Na ocasião, Fernanda destacou a importância de eternizar o rosto do patrono Joaquim Venâncio e de outros técnicos nos murais da EPSJV. “Se não fosse o Joaquim Venâncio, um técnico tão fundamental para essa instituição, eu, enquanto uma trabalhadora, professora negra, não estaria aqui. Ele e tantos outros técnicos negros fundaram essa instituição, fizeram e fazem parte da nossa história. Se há alguns anos, demos o nome dele a essa escola, hoje damos o rosto, relembrando e revivendo quem ele é. Isso só foi possível graças à parceria com o Projeto Negro Muro”, disse.
Pedro Rajão, produtor e pesquisador do Negro Muro, falou sobre o trabalho que o coletivo tem desenvolvido desde 2018. “Fazemos uma cartografia da memória negra da cidade, a partir da arte urbana. Quando falamos dessas figuras que queremos homenagear, necessariamente, estamos pensando em um território”, destacou.
Para Rajão, quem passa pela Escola Politécnica, muitas vezes, não sabe quem foi Joaquim Venâncio. Ele resume: “Ele não só era um homem negro, retinto, como também um homem de vanguarda, fundamental para os estudos científicos no Brasil”. Diante disso, Rajão explicou a importância de pintá-lo, junto com outros técnicos negros, nos muros da Escola. “Uma das facetas do racismo como um projeto em execução é o apagamento dessas figuras. É proposital. Enquanto um projeto artístico, para nós, podermos estampar esse sorriso negro, gigante, ali na fachada da Poli, é uma grande honra. Esperamos poder contribuir para o autorreconhecimento e para o sentimento de pertencimento e de orgulho”, pontuou.

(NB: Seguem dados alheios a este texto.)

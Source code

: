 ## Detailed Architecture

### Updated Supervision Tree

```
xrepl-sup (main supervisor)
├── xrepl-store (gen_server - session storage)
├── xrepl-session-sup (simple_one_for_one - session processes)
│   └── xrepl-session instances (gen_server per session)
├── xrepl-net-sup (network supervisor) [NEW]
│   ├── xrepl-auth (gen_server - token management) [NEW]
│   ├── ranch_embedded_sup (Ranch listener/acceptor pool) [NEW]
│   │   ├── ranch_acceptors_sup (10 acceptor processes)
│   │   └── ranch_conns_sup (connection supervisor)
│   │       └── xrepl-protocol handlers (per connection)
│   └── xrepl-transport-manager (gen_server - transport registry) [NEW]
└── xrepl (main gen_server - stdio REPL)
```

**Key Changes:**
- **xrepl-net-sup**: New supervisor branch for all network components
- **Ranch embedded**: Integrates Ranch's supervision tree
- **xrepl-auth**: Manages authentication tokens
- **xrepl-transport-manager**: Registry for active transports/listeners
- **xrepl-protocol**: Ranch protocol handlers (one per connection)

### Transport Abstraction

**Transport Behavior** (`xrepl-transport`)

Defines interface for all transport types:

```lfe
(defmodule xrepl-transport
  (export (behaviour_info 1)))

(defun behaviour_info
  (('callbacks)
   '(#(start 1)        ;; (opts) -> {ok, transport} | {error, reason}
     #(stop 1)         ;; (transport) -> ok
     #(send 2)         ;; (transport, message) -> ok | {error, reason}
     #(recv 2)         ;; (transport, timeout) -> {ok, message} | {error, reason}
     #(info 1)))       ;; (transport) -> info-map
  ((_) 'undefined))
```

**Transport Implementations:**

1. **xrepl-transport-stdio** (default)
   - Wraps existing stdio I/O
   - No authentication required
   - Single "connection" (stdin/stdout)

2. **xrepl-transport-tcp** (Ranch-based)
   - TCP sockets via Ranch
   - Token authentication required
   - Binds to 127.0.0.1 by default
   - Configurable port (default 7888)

Fernando Cazé, artista urbano do Negro Muro, agradeceu o acolhimento dos profissionais da Escola e de outros dois artistas do projeto – Cesar Mendes e João Gilberto Bira, que estiveram com eles nesse processo. “Cada mural que fazemos, mexemos no baú da vida dessas pessoas. É muito delicado e temos que ter carinho e cuidado. O que a Escola Politécnica da Fiocruz fez aqui é muito importante: trazer a memória estampada”, ressaltou.
Cazé afirmou ainda que, enquanto instituição pública de saúde, é essencial que a Fiocruz olhe para o seu entorno (Maré, Manguinhos) e veja que ali moram pessoas, em sua maioria negras, que frequentam esse espaço para estudar e para trabalhar. “A importância está em ver esses homens pretos estampados nos muros e entender que eles foram e ainda são muito importantes para a saúde pública do Brasil. Isso é essencial para uma educação antirracista”, completou.
Em seguida, estudantes da EPSJV apresentaram um vídeo sobre a relação entre arte e política, produzido no contexto da disciplina Iniciação à Educação Politécnica (IEP) - Eixo Política, e também parte do projeto de estruturação do Jardim do Joaquim, construído embaixo do muro que homenageia o patrono da Escola. Aconteceram também apresentações do Coral Fiocruz e de alunos de música da EPSJV, que apresentaram uma das músicas favoritas de Joaquim Venâncio, “Saudade do Matão”.
Para encerrar o evento, foi servido caldinho de feijão, uma das comidas preferidas de Joaquim Venâncio, e um bolo para celebrar esse dia tão importante para a história da Escola Politécnica.